As a sufferer of ‘long Covid’, 28-year-old Callum O’Dwyer knows more than most just how debilitating and life-altering contracting coronavirus can be, regardless of your age or fitness. 

Mr O’Dwyer, from Aberdeenshire, started showing symptoms for the virus on the first day of lockdown in March - and was quickly left so physically and mentally fatigued he had no choice but to move back in with his parents so they could take care of him.

Now, he is speaking out in a bid to raise awareness among young people, and to stress the fact that while many people, especially younger, only experience mild symptoms - the illness can have a serious and damaging impact on anyone.

“No one is immune, even young people and students”, he explained. “There is a significant chance that you could end up losing 6 months of your life, or more, from the virus, and it’s an incredibly difficult and gruelling recovery.” 

Before catching Covid, Mr O’Dwyer had enjoyed an active lifestyle and would frequently go out running and walking. But since March, he has had to grapple with devastating symptoms - including fatigue, breathlessness, a racing heart rate, brain fog and excruciating stomach pain.

HeraldScotland: Callum O'Dwyer is speaking out in a bid to encourage students to stay safeCallum O'Dwyer is speaking out in a bid to encourage students to stay safe

He was described by friends and family as “exuberant and energetic” prior to his illness, kept busy with a demanding job as an engineer and a long-distance relationship that saw him spending any free time travelling to and from Edinburgh.

“I was the kind of person who, at a wedding, was the first person on the dance floor and the last one off,” he said. “But soon I was so weak I was struggling to pick up medium-sized water bottles.

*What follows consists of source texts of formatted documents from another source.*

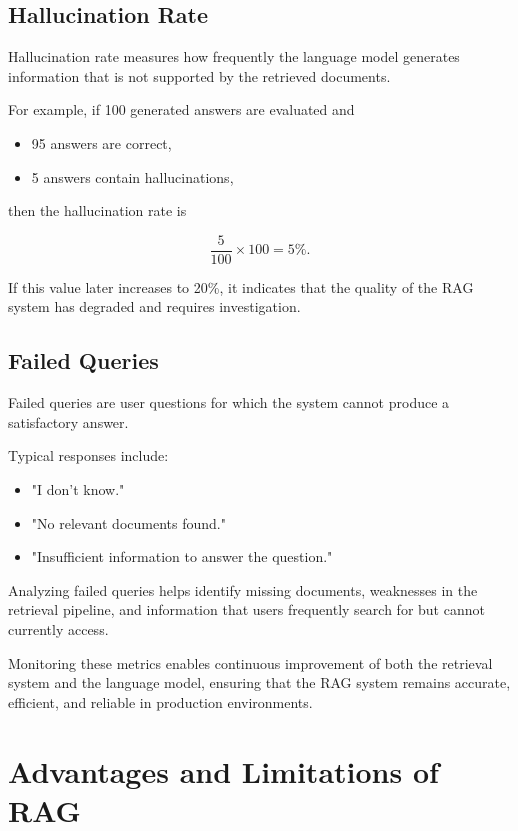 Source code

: \subsection*{Hallucination Rate}

Hallucination rate measures how frequently the language model generates information that is not supported by the retrieved documents.

For example, if 100 generated answers are evaluated and

\begin{itemize}
    \item 95 answers are correct,
    \item 5 answers contain hallucinations,
\end{itemize}

then the hallucination rate is

\[
\frac{5}{100}\times100 = 5\%.
\]

If this value later increases to 20\%, it indicates that the quality of the RAG system has degraded and requires investigation.

\subsection*{Failed Queries}

Failed queries are user questions for which the system cannot produce a satisfactory answer.

Typical responses include:

\begin{itemize}
    \item "I don't know."
    \item "No relevant documents found."
    \item "Insufficient information to answer the question."
\end{itemize}

Analyzing failed queries helps identify missing documents, weaknesses in the retrieval pipeline, and information that users frequently search for but cannot currently access.

Monitoring these metrics enables continuous improvement of both the retrieval system and the language model, ensuring that the RAG system remains accurate, efficient, and reliable in production environments.

\section{Advantages and Limitations of RAG}

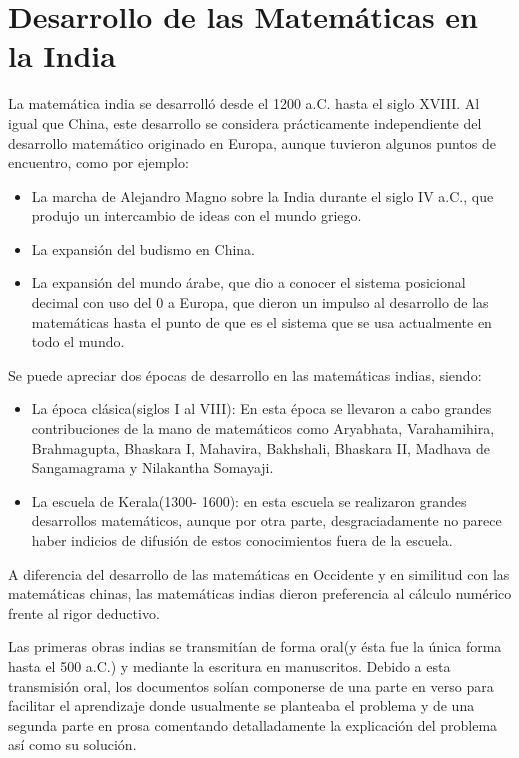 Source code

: \documentclass[a4paper, 11pt]{article}
\begin{document}
\section{Desarrollo de las Matemáticas en la India}
	La matemática india se desarrolló desde el 1200 a.C. hasta el siglo XVIII. Al igual que China, este desarrollo se
	considera prácticamente independiente del desarrollo matemático originado en Europa, aunque tuvieron algunos
	puntos de encuentro, como por ejemplo:
	\begin{itemize}
		\item La marcha de Alejandro Magno sobre la India durante el siglo IV a.C., que produjo un intercambio de ideas
		con el mundo griego.
		\item La expansión del budismo en China.
		\item La expansión del mundo árabe, que dio a conocer el sistema posicional decimal con uso del 0 a Europa, que
		dieron un impulso al desarrollo de las matemáticas hasta el punto de que es el sistema que se usa actualmente
		en todo el mundo.
	\end{itemize}	

	Se puede apreciar dos épocas de desarrollo en las matemáticas indias, siendo:
	\begin{itemize}
		\item La época clásica(siglos I al VIII): En esta época se llevaron a cabo grandes contribuciones de la mano de
		matemáticos como Aryabhata, Varahamihira, Brahmagupta, Bhaskara I, Mahavira, Bakhshali, Bhaskara II, Madhava de
		Sangamagrama y Nilakantha Somayaji.
		\item La escuela de Kerala(1300- 1600): en esta escuela se realizaron grandes desarrollos matemáticos, aunque
		por otra parte, desgraciadamente no parece haber indicios de difusión de estos conocimientos fuera de la escuela.
	\end{itemize}

	A diferencia del desarrollo de las matemáticas en Occidente y en similitud con las matemáticas chinas, las matemáticas
	indias dieron preferencia al cálculo numérico frente al rigor deductivo.

	Las primeras obras indias se transmitían de forma oral(y ésta fue la única forma hasta el 500 a.C.) y mediante la
	escritura en manuscritos. Debido a esta transmisión oral, los documentos solían componerse de una parte en verso
	para facilitar el aprendizaje donde usualmente se planteaba el problema y de una segunda parte en prosa comentando
	detalladamente la explicación del problema así como su solución.
	
\end{document}

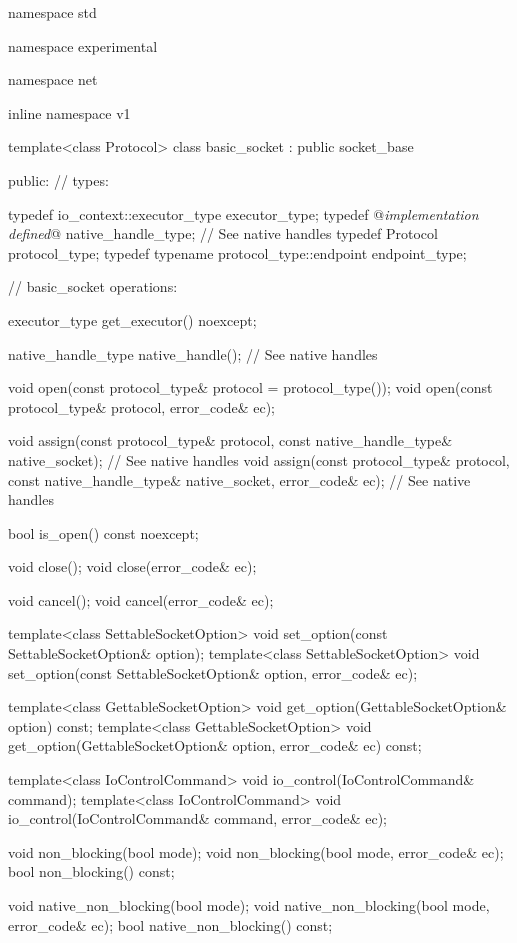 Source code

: \begin{codeblock}
namespace std {
namespace experimental {
namespace net {
inline namespace v1 {

  template<class Protocol>
  class basic_socket : public socket_base
  {
  public:
    // types:

    typedef io_context::executor_type executor_type;
    typedef @\textit{implementation defined}@ native_handle_type; // See native handles
    typedef Protocol protocol_type;
    typedef typename protocol_type::endpoint endpoint_type;

    // basic_socket operations:

    executor_type get_executor() noexcept;

    native_handle_type native_handle(); // See native handles

    void open(const protocol_type& protocol = protocol_type());
    void open(const protocol_type& protocol, error_code& ec);

    void assign(const protocol_type& protocol,
                const native_handle_type& native_socket); // See native handles
    void assign(const protocol_type& protocol,
                const native_handle_type& native_socket,
                error_code& ec); // See native handles

    bool is_open() const noexcept;

    void close();
    void close(error_code& ec);

    void cancel();
    void cancel(error_code& ec);

    template<class SettableSocketOption>
      void set_option(const SettableSocketOption& option);
    template<class SettableSocketOption>
      void set_option(const SettableSocketOption& option, error_code& ec);

    template<class GettableSocketOption>
      void get_option(GettableSocketOption& option) const;
    template<class GettableSocketOption>
      void get_option(GettableSocketOption& option, error_code& ec) const;

    template<class IoControlCommand>
      void io_control(IoControlCommand& command);
    template<class IoControlCommand>
      void io_control(IoControlCommand& command, error_code& ec);

    void non_blocking(bool mode);
    void non_blocking(bool mode, error_code& ec);
    bool non_blocking() const;

    void native_non_blocking(bool mode);
    void native_non_blocking(bool mode, error_code& ec);
    bool native_non_blocking() const;

}}}}}
\end{codeblock}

I was really struggling to take care of myself, I couldn’t even stay on top of the dishes.

“I was waking up in the middle of the night and feeling like I couldn’t get enough air in, which was very scary. It felt like I was being smothered. 

“And the tiredness I felt was completely exhausting. It’s not just a regular tiredness, this is an exhaustion that drains away at your very soul.”

With that in mind, he recorded this message to remind young people to stay safe and look out for themselves as well as others.

Now approaching month number seven, Mr O’Dwyer’s life remains extremely limited, despite starting to see a slight improvement in his fatigue and energy levels. 

“I’m very proud to say that I’ve gotten myself back to work, although I’m only averaging two hours a day which is a substantial reduction from what was the norm and what would be expected of me. 

“I’m only at about 60 per cent of my former self, but it’s still a massive improvement on where I was a few months ago when if I would even try to lift a chair across the garden I would be completely out of breath and have to wait 45 minutes to catch my breath, as well as having issues with heart palpitations and excruciating stomach pain.”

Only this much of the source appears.